** Your task **
Everything from the opening line of the listing below to the line that has "Q\) and \(j>Q\).", inclusive, should be returned exactly, except the pictures.

** Data provided **
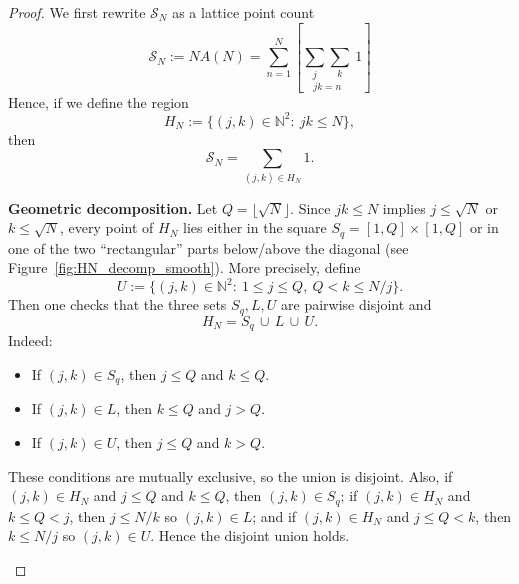 \documentclass{elegantbook}
\begin{document}
\begin{proof}
  We first rewrite \(\mathcal{S}_N\) as a lattice point count
  \[
    \mathcal{S}_N := N A(N) = \sum_{n=1}^{N} \left[\underset{jk=n}{\sum_{j}\sum_{k}}\ 1 \right]
  \]
  Hence, if we define the region
  \[
    H_N:=\{(j,k)\in\mathbb N^2:\ jk\le N\},
  \]
  then
  \[
    \mathcal{S}_N=\sum_{(j,k)\in H_N}1.
  \]

  \medskip
  \noindent\textbf{Geometric decomposition.}
  Let \(Q=\lfloor\sqrt N\rfloor\). Since \(jk\le N\) implies \(j\le \sqrt N\) or \(k\le \sqrt N\),
  every point of \(H_N\) lies either in the square \(S_q=[1,Q]\times[1,Q]\) or in one of the two
  ``rectangular'' parts below/above the diagonal (see Figure~\ref{fig:HN_decomp_smooth}).
  More precisely, define
  \[
    U := \{(j,k)\in\mathbb N^2:\ 1\le j\le Q,\ Q< k\le N/j\}.
  \]
  Then one checks that the three sets \(S_q,L,U\) are pairwise disjoint and
  \[
    H_N = S_q \,\cup\, L \,\cup\, U.
  \]
  Indeed:
  \begin{itemize}
    \item If \((j,k)\in S_q\), then \(j\le Q\) and \(k\le Q\).
    \item If \((j,k)\in L\), then \(k\le Q\) and \(j>Q\).
    \item If \((j,k)\in U\), then \(j\le Q\) and \(k>Q\).
  \end{itemize}
  These conditions are mutually exclusive, so the union is disjoint. Also, if \((j,k)\in H_N\) and
  \(j\le Q\) and \(k\le Q\), then \((j,k)\in S_q\); if \((j,k)\in H_N\) and \(k\le Q<j\), then
  \(j\le N/k\) so \((j,k)\in L\); and if \((j,k)\in H_N\) and \(j\le Q<k\), then \(k\le N/j\) so
  \((j,k)\in U\). Hence the disjoint union holds.


  \begin{figure}[ht]
  \centering
\end{figure}
\end{proof}
\end{document}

** Exercise result **
 \documentclass{elegantbook}
\begin{document}
\begin{proof}
  We first rewrite \(\mathcal{S}_N\) as a lattice point count
  \[
    \mathcal{S}_N := N A(N) = \sum_{n=1}^{N} \left[\underset{jk=n}{\sum_{j}\sum_{k}}\ 1 \right]
  \]
  Hence, if we define the region
  \[
    H_N:=\{(j,k)\in\mathbb N^2:\ jk\le N\},
  \]
  then
  \[
    \mathcal{S}_N=\sum_{(j,k)\in H_N}1.
  \]

  \medskip
  \noindent\textbf{Geometric decomposition.}
  Let \(Q=\lfloor\sqrt N\rfloor\). Since \(jk\le N\) implies \(j\le \sqrt N\) or \(k\le \sqrt N\),
  every point of \(H_N\) lies either in the square \(S_q=[1,Q]\times[1,Q]\) or in one of the two
  ``rectangular'' parts below/above the diagonal (see Figure~\ref{fig:HN_decomp_smooth}).
  More precisely, define
  \[
    U := \{(j,k)\in\mathbb N^2:\ 1\le j\le Q,\ Q< k\le N/j\}.
  \]
  Then one checks that the three sets \(S_q,L,U\) are pairwise disjoint and
  \[
    H_N = S_q \,\cup\, L \,\cup\, U.
  \]
  Indeed:
  \begin{itemize}
    \item If \((j,k)\in S_q\), then \(j\le Q\) and \(k\le Q\).
    \item If \((j,k)\in L\), then \(k\le Q\) and \(j>Q\).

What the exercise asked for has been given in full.